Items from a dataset
=======

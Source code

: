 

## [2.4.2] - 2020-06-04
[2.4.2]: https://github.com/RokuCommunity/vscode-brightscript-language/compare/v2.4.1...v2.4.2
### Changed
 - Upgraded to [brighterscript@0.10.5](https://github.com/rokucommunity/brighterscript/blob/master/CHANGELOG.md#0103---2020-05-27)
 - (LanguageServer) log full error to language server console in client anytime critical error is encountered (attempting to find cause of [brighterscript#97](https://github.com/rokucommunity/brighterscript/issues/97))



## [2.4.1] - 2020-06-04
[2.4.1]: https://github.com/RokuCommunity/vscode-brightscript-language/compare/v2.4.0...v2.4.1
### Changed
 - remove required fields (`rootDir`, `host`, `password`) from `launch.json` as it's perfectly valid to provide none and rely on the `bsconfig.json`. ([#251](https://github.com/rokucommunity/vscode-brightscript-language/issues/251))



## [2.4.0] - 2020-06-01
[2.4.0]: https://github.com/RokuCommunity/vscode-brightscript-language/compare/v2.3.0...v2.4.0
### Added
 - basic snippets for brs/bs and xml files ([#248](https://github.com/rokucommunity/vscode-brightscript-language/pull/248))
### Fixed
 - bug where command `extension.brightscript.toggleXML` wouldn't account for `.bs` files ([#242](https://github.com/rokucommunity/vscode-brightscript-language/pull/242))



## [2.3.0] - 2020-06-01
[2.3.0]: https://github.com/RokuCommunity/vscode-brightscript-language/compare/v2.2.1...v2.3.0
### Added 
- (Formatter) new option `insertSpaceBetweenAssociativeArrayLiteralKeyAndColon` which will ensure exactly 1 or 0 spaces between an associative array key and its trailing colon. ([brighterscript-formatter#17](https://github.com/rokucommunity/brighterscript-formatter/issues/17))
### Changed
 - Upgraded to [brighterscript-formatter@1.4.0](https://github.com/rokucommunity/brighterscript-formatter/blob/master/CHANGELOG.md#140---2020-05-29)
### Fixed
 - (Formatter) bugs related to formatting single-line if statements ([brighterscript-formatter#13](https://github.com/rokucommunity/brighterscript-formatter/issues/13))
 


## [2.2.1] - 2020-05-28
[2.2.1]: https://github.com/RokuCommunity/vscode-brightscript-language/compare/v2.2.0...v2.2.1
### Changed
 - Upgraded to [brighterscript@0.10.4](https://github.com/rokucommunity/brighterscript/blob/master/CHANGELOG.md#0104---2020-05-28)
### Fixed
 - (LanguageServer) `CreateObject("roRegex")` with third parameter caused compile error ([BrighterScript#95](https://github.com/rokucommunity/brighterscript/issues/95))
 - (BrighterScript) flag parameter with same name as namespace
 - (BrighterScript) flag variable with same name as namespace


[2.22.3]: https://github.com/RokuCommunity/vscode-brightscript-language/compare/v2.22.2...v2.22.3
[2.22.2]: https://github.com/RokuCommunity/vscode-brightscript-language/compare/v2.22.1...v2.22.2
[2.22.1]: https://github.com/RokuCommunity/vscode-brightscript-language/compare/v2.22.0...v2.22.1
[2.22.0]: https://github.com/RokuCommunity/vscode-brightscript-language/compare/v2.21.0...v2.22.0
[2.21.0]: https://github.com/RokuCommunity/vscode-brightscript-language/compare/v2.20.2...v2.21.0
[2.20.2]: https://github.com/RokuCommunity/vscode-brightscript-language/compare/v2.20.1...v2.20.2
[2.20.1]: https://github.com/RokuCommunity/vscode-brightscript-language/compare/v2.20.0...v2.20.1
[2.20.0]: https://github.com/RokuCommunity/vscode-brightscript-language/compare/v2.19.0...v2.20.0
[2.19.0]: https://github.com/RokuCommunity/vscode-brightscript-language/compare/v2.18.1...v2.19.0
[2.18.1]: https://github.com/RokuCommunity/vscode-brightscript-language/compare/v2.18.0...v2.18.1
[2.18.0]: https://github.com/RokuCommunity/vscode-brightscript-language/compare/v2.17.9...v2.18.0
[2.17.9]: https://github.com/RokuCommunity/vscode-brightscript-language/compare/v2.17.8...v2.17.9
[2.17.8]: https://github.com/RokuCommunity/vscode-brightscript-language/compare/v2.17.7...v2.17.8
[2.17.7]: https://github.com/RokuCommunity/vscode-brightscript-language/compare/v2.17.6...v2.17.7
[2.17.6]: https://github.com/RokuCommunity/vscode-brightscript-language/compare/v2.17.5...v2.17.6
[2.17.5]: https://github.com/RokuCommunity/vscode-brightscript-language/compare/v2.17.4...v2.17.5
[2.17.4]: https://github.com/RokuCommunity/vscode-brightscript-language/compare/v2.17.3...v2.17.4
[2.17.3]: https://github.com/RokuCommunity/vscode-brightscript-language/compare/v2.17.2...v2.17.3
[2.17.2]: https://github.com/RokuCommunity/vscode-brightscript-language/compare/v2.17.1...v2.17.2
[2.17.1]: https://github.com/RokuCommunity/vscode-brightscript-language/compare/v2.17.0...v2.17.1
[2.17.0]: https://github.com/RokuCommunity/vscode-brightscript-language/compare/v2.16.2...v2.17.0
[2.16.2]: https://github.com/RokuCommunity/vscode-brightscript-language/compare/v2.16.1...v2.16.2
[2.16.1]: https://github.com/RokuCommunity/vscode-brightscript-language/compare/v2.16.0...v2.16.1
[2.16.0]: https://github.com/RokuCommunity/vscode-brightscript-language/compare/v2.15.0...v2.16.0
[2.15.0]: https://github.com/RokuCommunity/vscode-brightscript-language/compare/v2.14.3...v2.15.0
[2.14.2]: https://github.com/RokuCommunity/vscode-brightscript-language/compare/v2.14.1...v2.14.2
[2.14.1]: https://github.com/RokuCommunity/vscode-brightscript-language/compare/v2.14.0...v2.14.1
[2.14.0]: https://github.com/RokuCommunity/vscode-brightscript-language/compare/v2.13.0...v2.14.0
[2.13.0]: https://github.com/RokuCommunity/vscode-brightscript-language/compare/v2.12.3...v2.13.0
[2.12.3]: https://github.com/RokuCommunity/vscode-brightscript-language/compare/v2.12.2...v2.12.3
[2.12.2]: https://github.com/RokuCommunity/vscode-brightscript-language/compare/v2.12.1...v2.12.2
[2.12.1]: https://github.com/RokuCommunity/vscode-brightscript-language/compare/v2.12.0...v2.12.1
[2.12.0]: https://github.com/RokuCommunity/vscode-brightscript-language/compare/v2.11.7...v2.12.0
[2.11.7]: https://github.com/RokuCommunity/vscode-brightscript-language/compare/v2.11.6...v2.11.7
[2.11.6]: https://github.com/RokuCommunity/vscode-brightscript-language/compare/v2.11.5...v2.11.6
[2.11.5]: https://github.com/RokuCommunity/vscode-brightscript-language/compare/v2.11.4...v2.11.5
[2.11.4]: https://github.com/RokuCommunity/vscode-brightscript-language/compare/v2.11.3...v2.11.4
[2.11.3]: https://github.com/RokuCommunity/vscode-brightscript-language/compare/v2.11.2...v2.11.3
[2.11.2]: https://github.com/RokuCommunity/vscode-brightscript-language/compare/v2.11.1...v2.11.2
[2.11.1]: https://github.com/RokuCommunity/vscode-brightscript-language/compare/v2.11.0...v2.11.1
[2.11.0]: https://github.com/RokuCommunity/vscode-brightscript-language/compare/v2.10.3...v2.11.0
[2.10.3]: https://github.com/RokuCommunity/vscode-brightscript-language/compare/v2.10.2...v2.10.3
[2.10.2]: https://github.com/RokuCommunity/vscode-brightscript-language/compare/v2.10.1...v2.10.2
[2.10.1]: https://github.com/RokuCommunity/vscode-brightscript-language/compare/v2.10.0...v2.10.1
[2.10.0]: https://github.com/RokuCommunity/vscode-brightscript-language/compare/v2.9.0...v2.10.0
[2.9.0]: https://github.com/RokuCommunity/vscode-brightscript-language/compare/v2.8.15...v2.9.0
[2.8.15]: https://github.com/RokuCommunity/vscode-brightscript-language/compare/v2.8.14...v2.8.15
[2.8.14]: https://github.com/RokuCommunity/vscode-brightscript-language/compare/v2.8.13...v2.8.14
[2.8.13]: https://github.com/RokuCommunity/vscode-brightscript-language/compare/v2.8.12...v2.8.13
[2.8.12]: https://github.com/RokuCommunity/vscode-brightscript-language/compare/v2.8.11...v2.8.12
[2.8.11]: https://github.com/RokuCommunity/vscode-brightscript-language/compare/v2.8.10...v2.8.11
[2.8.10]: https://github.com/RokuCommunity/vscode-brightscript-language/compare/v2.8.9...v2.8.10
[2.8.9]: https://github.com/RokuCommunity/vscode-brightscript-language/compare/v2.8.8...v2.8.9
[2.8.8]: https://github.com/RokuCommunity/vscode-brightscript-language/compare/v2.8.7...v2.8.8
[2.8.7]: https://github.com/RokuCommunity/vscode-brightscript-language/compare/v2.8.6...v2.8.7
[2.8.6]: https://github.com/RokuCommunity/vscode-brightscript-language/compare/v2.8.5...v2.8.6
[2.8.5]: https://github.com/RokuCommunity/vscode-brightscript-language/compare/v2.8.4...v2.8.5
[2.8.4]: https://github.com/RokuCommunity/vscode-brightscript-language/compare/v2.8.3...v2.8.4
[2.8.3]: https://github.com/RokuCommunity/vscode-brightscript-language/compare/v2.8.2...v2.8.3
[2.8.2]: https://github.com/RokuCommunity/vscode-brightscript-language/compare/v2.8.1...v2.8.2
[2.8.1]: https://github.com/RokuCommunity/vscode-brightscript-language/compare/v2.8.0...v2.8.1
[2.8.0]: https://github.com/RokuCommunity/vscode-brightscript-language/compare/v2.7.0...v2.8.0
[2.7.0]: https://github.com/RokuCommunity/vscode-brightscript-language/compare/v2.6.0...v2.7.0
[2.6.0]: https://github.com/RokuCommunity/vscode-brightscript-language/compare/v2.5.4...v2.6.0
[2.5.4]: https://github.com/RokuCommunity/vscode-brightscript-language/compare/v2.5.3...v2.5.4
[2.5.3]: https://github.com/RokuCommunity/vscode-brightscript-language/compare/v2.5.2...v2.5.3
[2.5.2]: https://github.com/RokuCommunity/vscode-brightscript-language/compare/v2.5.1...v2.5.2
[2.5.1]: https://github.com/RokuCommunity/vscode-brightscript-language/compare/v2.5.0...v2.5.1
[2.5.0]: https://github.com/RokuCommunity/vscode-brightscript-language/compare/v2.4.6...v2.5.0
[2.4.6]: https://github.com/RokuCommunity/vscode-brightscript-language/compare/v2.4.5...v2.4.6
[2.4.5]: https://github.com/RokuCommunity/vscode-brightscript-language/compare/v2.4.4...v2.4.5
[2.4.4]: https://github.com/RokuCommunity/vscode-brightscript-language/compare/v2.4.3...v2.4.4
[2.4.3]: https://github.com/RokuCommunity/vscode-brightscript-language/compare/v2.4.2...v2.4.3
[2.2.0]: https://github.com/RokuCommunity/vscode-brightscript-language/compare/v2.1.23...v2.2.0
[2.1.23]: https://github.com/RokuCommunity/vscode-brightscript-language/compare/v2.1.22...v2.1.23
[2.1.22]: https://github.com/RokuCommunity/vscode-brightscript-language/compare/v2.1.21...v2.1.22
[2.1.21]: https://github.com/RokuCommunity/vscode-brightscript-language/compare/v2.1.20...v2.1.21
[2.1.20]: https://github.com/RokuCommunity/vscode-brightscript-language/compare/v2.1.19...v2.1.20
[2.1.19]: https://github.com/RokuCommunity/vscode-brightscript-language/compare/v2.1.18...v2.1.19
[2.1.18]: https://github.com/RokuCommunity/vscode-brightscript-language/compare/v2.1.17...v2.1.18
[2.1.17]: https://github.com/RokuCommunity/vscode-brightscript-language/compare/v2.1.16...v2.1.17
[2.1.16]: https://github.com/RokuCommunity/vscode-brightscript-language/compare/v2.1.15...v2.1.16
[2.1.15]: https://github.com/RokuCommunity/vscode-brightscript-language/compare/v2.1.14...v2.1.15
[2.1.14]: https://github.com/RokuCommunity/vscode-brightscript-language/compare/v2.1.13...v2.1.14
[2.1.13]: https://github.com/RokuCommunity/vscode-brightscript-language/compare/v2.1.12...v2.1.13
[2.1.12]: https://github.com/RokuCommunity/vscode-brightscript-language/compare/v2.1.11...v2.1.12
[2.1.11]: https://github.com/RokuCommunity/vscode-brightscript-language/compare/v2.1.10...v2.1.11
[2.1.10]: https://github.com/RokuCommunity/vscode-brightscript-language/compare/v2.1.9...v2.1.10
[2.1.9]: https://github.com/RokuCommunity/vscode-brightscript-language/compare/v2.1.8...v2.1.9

=======

PROBLEM DESCRIPTION
Repeat the entries verbatim through the line with "## [2.3.0] - 2020-06-01".

WRITTEN REPLY
Source code

: 

## [2.4.2] - 2020-06-04
[2.4.2]: https://github.com/RokuCommunity/vscode-brightscript-language/compare/v2.4.1...v2.4.2
### Changed
 - Upgraded to [brighterscript@0.10.5](https://github.com/rokucommunity/brighterscript/blob/master/CHANGELOG.md#0103---2020-05-27)
 - (LanguageServer) log full error to language server console in client anytime critical error is encountered (attempting to find cause of [brighterscript#97](https://github.com/rokucommunity/brighterscript/issues/97))



## [2.4.1] - 2020-06-04
[2.4.1]: https://github.com/RokuCommunity/vscode-brightscript-language/compare/v2.4.0...v2.4.1
### Changed
 - remove required fields (`rootDir`, `host`, `password`) from `launch.json` as it's perfectly valid to provide none and rely on the `bsconfig.json`. ([#251](https://github.com/rokucommunity/vscode-brightscript-language/issues/251))



## [2.4.0] - 2020-06-01
[2.4.0]: https://github.com/RokuCommunity/vscode-brightscript-language/compare/v2.3.0...v2.4.0
### Added
 - basic snippets for brs/bs and xml files ([#248](https://github.com/rokucommunity/vscode-brightscript-language/pull/248))
### Fixed
 - bug where command `extension.brightscript.toggleXML` wouldn't account for `.bs` files ([#242](https://github.com/rokucommunity/vscode-brightscript-language/pull/242))



## [2.3.0] - 2020-06-01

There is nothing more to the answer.